Without copying the images, write out all the entries below verbatim.
*** Information given Section Begins ***
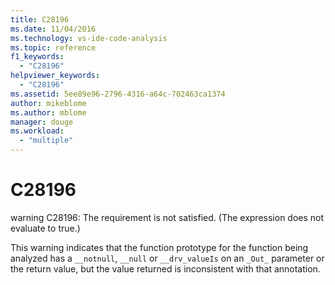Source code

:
 ```yaml
---
title: C28196
ms.date: 11/04/2016
ms.technology: vs-ide-code-analysis
ms.topic: reference
f1_keywords:
  - "C28196"
helpviewer_keywords:
  - "C28196"
ms.assetid: 5ee89e96-2796-4316-a64c-702463ca1374
author: mikeblome
ms.author: mblome
manager: douge
ms.workload:
  - "multiple"
---
```

# C28196
warning C28196: The requirement is not satisfied. (The expression does not evaluate to true.)

 This warning indicates that the function prototype for the function being analyzed has a `__notnull`, `__null` or `__drv_valueIs` on an `_Out_` parameter or the return value, but the value returned is inconsistent with that annotation.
*** Information given Section Ends ***
Reply to the exercise ▸
Source code

:
 ```yaml
---
title: C28196
ms.date: 11/04/2016
ms.technology: vs-ide-code-analysis
ms.topic: reference
f1_keywords:
  - "C28196"
helpviewer_keywords:
  - "C28196"
ms.assetid: 5ee89e96-2796-4316-a64c-702463ca1374
author: mikeblome
ms.author: mblome
manager: douge
ms.workload:
  - "multiple"
---
```

# C28196
warning C28196: The requirement is not satisfied. (The expression does not evaluate to true.)

 This warning indicates that the function prototype for the function being analyzed has a `__notnull`, `__null` or `__drv_valueIs` on an `_Out_` parameter or the return value, but the value returned is inconsistent with that annotation.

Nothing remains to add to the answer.